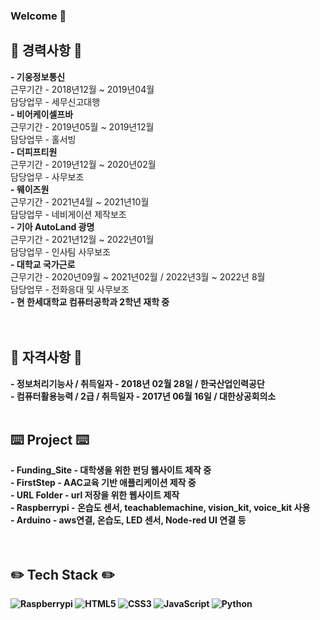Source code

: ### Welcome 👋

<!--
**yejin0509/yejin0509** is a ✨ _special_ ✨ repository because its `README.md` (this file) appears on your GitHub profile.

Here are some ideas to get you started:

- 🔭 I’m currently working on ...
- 🌱 I’m currently learning ...
- 👯 I’m looking to collaborate on ...
- 🤔 I’m looking for help with ...
- 💬 Ask me about ...
- 📫 How to reach me: ...
- 😄 Pronouns: ...
- ⚡ Fun fact: ...
-->

<h2>📝 경력사항 📝</h2>
<b>- 기웅정보통신</b><br>
    근무기간 - 2018년12월 ~ 2019년04월<br>
    담당업무 - 세무신고대행<br>
<b>- 비어케이셀프바</b><br>
    근무기간 - 2019년05월 ~ 2019년12월<br>
    담당업무 - 홀서빙<br>
<b>- 더피프티원</b><br>
    근무기간 - 2019년12월 ~ 2020년02월<br>
    담당업무 - 사무보조<br>
<b>- 웨이즈원</b><br>
    근무기간 - 2021년4월 ~ 2021년10월<br>
    담당업무 - 네비게이션 제작보조<br>
<b>- 기아 AutoLand 광명</b><br>
    근무기간 - 2021년12월 ~ 2022년01월<br>
    담당업무 - 인사팀 사무보조<br>
<b>- 대학교 국가근로</b><br>
    근무기간 - 2020년09월 ~ 2021년02월 / 2022년3월 ~ 2022년 8월<br>
    담당업무 - 전화응대 및 사무보조<br>
<b>- 현 한세대학교 컴퓨터공학과 2학년 재학 중<br>
<br><br>
<h2>🔩 자격사항 🔩</h2>
- 정보처리기능사 / 취득일자 - 2018년 02월 28일 / 한국산업인력공단<br>
- 컴퓨터활용능력 / 2급 / 취득일자 - 2017년 06월 16일 / 대한상공회의소
<br><br>
<h2>⌨️ Project ⌨️</h2>
- Funding_Site - 대학생을 위한 펀딩 웹사이트 제작 중<br>
- FirstStep - AAC교육 기반 애플리케이션 제작 중<br>
- URL Folder - url 저장을 위한 웹사이트 제작<br>
- Raspberrypi - 온습도 센서, teachablemachine, vision_kit, voice_kit 사용<br>
- Arduino - aws연결, 온습도, LED 센서, Node-red UI 연결 등<br>
 <br><br>
    
<h2>✏️ Tech Stack ✏️</h2>
  
![Raspberrypi](https://img.shields.io/badge/-Raspberrypi-ED207F?style=for-the-badge&logo=raspberrypi&logoColor=ffffff)
![HTML5](https://img.shields.io/badge/-HTML5-F05032?style=for-the-badge&logo=html5&logoColor=ffffff)
![CSS3](https://img.shields.io/badge/-CSS3-007ACC?style=for-the-badge&logo=css3)
![JavaScript](https://img.shields.io/badge/-JavaScript-%23F7DF1C?style=for-the-badge&logo=javascript&logoColor=000000&labelColor=%23F7DF1C&color=%23FFCE5A)
![Python](https://img.shields.io/badge/-Python-46a2f1?style=for-the-badge&logo=python&logoColor=ffffff)
<br><br>
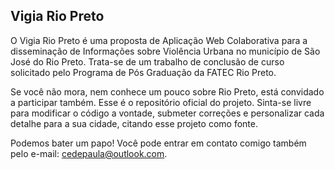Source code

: ## Vigia Rio Preto

O Vigia Rio Preto é uma proposta de Aplicação Web Colaborativa para a disseminação de Informações sobre Violência Urbana no município de São José do Rio Preto. Trata-se de um trabalho de conclusão de curso solicitado pelo Programa de Pós Graduação da FATEC Rio Preto.

Se você não mora, nem conhece um pouco sobre Rio Preto, está convidado a participar também. Esse é o repositório oficial do projeto. Sinta-se livre para modificar o código a vontade, submeter correções e personalizar cada detalhe para a sua cidade, citando esse projeto como fonte.

Podemos bater um papo! Você pode entrar em contato comigo também pelo e-mail: [cedepaula@outlook.com](mailto:cedepaula@outlook.com).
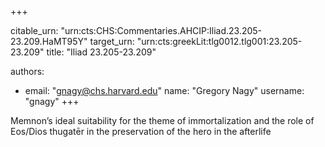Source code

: +++


citable_urn: "urn:cts:CHS:Commentaries.AHCIP:Iliad.23.205-23.209.HaMT95Y"
target_urn: "urn:cts:greekLit:tlg0012.tlg001:23.205-23.209"
title: "Iliad 23.205-23.209"

authors:
- email: "gnagy@chs.harvard.edu"
  name: "Gregory Nagy"
  username: "gnagy"
+++

<p>Memnon’s ideal suitability for the theme of immortalization and the role of Eos/Dios thugatēr in the preservation of the hero in the afterlife</p>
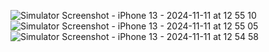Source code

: ![Simulator Screenshot - iPhone 13 - 2024-11-11 at 12 55 10](https://github.com/user-attachments/assets/a5d75c7d-6c5d-44ee-a5ca-42f63ba42d92)
![Simulator Screenshot - iPhone 13 - 2024-11-11 at 12 55 05](https://github.com/user-attachments/assets/b72454a5-58d1-4378-9601-c6afc936b513)
![Simulator Screenshot - iPhone 13 - 2024-11-11 at 12 54 58](https://github.com/user-attachments/assets/04d3fa0a-2d25-4c6d-a6a3-91fd58a3c6c2)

## YOUR ASSIGNMENT
Report every line of the material above in which "attachments" appears.

## EXERCISE RESPONSE
: ![Simulator Screenshot - iPhone 13 - 2024-11-11 at 12 55 10](https://github.com/user-attachments/assets/a5d75c7d-6c5d-44ee-a5ca-42f63ba42d92)
![Simulator Screenshot - iPhone 13 - 2024-11-11 at 12 55 05](https://github.com/user-attachments/assets/b72454a5-58d1-4378-9601-c6afc936b513)
![Simulator Screenshot - iPhone 13 - 2024-11-11 at 12 54 58](https://github.com/user-attachments/assets/04d3fa0a-2d25-4c6d-a6a3-91fd58a3c6c2)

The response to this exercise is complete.